* **TASK TO CARRY OUT**
The answer must consist of each line below that contains the string "milliseconds".

---------- DATA LISTING

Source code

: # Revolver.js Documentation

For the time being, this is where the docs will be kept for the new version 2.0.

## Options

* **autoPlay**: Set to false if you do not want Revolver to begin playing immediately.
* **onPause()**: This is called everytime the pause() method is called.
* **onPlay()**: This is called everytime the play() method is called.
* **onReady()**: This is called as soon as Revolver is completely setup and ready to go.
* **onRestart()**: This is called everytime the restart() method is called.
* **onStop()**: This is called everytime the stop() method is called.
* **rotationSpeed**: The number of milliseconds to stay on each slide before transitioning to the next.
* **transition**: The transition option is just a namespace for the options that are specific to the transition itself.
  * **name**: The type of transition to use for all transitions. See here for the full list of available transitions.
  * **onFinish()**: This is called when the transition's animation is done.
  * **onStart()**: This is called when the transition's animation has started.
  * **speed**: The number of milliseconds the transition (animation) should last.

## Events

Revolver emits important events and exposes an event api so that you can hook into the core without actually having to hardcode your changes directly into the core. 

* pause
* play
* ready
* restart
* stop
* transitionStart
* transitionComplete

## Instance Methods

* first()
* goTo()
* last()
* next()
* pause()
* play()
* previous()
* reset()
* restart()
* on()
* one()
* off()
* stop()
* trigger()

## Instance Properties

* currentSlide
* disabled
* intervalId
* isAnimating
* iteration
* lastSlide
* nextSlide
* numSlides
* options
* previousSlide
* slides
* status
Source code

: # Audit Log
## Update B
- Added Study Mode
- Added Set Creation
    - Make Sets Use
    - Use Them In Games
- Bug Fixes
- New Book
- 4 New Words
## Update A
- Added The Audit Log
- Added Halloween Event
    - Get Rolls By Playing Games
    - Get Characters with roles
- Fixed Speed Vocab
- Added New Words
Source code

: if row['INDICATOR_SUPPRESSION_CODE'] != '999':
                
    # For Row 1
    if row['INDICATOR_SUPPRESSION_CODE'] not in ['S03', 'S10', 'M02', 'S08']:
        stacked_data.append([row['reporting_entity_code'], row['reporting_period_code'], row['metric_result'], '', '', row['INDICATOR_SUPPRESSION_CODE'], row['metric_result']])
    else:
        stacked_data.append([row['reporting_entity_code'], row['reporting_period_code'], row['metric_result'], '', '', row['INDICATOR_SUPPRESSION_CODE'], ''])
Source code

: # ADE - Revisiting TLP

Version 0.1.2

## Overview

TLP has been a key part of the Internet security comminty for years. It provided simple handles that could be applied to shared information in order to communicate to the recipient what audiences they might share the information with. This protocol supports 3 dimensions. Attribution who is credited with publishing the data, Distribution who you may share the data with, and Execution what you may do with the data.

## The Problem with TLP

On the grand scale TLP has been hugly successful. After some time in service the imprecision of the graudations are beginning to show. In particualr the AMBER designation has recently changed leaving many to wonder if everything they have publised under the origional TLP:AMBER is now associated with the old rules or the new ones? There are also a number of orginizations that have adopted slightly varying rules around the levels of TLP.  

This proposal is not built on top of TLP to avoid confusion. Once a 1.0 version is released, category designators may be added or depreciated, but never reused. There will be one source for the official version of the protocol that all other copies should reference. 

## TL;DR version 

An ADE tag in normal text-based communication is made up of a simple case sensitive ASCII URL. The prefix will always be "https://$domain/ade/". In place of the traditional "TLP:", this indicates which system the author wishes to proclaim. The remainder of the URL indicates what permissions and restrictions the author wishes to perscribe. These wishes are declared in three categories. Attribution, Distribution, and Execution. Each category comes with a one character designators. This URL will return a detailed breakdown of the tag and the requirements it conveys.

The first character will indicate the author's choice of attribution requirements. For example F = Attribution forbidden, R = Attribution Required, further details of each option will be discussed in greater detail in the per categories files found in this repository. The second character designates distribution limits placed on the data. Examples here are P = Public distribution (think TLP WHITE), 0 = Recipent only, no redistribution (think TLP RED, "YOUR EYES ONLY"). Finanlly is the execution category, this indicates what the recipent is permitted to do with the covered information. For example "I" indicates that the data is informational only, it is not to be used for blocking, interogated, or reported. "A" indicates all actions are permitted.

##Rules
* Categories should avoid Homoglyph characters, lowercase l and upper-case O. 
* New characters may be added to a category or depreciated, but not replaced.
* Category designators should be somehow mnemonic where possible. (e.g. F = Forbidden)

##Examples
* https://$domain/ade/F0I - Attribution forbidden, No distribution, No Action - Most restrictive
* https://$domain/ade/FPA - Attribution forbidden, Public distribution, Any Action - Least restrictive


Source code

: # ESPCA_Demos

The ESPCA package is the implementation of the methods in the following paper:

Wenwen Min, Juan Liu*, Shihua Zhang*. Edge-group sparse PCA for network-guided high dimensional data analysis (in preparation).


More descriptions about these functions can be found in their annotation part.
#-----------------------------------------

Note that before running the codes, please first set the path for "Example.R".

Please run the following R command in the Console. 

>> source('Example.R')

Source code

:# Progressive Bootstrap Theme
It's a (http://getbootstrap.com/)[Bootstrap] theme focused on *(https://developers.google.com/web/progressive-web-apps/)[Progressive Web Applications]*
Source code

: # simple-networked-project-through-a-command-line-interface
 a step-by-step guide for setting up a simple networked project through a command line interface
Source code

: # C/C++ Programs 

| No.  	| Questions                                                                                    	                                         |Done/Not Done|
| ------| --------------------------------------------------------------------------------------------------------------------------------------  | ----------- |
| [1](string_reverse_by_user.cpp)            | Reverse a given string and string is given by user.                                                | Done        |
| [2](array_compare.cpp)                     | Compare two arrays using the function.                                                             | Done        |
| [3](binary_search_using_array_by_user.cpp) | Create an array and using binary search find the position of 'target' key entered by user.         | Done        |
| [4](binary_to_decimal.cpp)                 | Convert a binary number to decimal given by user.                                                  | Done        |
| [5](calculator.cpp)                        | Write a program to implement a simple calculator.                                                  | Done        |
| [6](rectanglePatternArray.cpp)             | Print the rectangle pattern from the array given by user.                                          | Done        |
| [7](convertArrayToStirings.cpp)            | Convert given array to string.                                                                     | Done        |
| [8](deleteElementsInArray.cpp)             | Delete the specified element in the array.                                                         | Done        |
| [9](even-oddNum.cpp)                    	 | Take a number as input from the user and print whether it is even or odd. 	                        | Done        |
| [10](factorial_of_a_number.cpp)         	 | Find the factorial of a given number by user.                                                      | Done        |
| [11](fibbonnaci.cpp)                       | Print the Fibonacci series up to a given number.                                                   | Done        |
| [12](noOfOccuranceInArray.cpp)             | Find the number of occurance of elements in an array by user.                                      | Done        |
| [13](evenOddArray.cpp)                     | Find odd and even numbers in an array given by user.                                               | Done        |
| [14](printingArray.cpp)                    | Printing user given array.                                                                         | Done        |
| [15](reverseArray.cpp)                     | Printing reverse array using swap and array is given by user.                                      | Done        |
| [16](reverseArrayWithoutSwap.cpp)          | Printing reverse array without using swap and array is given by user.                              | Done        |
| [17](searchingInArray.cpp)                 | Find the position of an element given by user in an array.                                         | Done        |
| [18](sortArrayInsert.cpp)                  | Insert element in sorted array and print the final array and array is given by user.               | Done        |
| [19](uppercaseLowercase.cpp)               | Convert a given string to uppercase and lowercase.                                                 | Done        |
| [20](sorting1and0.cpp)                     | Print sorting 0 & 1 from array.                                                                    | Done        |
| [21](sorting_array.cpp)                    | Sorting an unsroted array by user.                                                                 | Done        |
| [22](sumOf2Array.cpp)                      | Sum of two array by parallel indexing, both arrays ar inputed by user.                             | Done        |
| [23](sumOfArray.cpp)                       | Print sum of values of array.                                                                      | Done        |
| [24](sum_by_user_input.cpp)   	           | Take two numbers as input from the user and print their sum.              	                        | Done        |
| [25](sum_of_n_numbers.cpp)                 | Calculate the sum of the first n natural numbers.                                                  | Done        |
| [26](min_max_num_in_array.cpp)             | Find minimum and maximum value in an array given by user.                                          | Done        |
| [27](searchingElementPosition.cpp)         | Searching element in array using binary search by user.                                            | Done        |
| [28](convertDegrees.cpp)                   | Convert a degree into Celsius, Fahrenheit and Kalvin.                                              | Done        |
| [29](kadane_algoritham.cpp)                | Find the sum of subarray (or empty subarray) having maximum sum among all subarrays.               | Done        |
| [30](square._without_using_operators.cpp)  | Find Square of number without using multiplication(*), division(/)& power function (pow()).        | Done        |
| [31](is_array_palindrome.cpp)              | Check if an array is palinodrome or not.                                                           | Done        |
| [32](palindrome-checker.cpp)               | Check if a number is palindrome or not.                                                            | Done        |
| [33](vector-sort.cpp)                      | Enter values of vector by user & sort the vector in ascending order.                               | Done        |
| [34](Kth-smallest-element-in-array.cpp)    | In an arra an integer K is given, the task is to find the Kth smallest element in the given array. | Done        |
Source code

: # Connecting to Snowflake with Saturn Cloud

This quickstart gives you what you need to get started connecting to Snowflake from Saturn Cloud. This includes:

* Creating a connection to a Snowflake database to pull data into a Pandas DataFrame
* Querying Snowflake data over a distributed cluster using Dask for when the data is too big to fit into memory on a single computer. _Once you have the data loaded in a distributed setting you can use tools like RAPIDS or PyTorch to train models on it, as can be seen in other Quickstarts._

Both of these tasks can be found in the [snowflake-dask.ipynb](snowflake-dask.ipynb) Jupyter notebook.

--------------------
---------- DATA LISTING

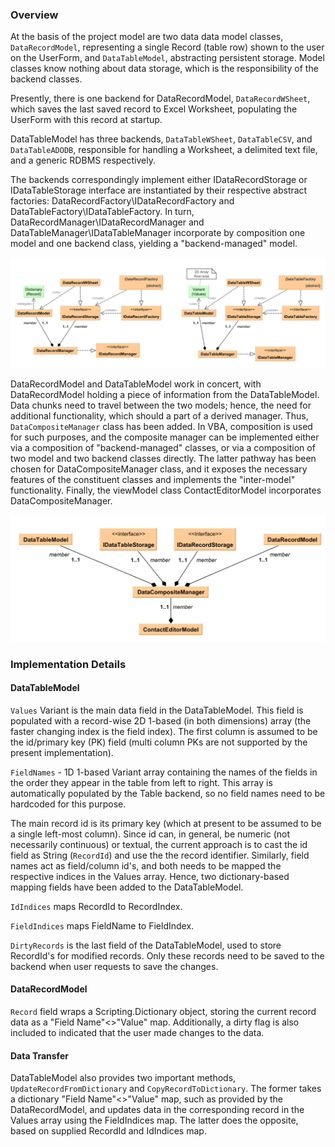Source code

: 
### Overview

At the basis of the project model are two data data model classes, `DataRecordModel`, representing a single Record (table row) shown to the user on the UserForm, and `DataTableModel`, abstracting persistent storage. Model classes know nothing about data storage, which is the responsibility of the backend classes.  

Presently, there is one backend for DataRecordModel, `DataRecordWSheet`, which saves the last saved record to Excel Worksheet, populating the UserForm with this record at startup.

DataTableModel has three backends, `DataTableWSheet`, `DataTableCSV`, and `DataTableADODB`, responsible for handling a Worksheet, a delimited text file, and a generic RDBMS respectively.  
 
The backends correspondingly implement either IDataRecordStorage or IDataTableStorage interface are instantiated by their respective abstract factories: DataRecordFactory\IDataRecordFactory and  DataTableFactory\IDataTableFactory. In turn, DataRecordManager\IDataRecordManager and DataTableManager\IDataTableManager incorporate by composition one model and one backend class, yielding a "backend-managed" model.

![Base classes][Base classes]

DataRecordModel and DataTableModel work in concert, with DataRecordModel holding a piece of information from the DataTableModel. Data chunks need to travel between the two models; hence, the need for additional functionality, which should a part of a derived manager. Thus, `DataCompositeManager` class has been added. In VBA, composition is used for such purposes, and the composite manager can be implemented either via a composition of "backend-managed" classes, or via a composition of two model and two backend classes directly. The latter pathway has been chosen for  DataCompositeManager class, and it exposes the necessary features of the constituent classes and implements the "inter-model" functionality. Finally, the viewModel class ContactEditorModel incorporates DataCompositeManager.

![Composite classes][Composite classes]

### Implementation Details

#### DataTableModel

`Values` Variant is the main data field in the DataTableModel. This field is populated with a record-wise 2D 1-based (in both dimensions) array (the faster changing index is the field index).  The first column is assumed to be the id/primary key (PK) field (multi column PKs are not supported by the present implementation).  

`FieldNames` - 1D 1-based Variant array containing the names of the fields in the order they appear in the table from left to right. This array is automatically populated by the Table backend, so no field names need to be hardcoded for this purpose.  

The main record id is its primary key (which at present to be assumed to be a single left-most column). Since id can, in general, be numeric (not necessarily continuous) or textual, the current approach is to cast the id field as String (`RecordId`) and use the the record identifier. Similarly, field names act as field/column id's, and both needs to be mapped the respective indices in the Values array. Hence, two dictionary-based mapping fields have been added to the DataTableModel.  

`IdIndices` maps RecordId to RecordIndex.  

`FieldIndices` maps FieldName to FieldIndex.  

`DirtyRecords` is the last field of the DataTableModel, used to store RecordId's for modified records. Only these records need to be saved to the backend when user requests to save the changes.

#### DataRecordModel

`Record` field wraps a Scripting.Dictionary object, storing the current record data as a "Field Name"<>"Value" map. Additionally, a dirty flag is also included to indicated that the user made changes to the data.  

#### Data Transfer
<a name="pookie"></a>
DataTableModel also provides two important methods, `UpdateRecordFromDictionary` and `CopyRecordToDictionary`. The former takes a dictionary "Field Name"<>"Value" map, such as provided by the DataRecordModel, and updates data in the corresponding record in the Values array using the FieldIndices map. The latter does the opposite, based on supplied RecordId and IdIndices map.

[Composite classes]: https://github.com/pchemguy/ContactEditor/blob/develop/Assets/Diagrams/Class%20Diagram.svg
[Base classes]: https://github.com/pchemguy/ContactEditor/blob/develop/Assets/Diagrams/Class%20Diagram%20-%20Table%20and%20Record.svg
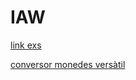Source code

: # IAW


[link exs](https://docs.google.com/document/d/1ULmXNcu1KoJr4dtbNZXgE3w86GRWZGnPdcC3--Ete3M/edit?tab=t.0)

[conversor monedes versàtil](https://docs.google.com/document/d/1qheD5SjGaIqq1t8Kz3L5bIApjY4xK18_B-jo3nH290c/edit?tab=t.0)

--------------------

* **THE ANSWER**
* **rotationSpeed**: The number of milliseconds to stay on each slide before transitioning to the next.
  * **speed**: The number of milliseconds the transition (animation) should last.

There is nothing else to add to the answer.